[DATA TO USE]

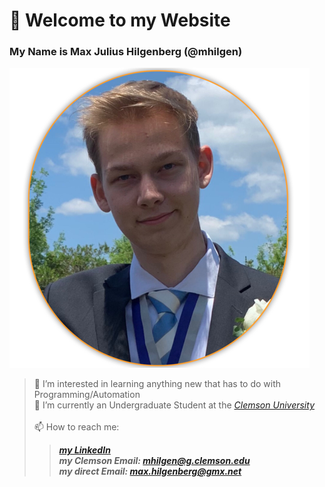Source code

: # 👋 Welcome to my Website
### My Name is Max Julius Hilgenberg (@mhilgen)

![mhilgen Picture](/images/mhilgen_frame.png)

> 👀 I’m interested in learning anything new that has to do with Programming/Automation<br>
> 🐯 I’m currently an Undergraduate Student at the *[Clemson University](http://www.clemson.edu)* <br><br>
> 📫 How to reach me:
>>   ***[my LinkedIn](http://www.linkedin.com/in/mjhilgenberg/)***<br>
>>   ***my Clemson Email: <mhilgen@g.clemson.edu>***<br>
>>   ***my direct Email: <max.hilgenberg@gmx.net>***<br>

[/DATA TO USE]

PROMPT - Quote only the lines from the one containing "How to reach" through the final line of the records, with both ends included.

ANSWER SPACE -
> 📫 How to reach me:
>>   ***[my LinkedIn](http://www.linkedin.com/in/mjhilgenberg/)***<br>
>>   ***my Clemson Email: <mhilgen@g.clemson.edu>***<br>
>>   ***my direct Email: <max.hilgenberg@gmx.net>***<br>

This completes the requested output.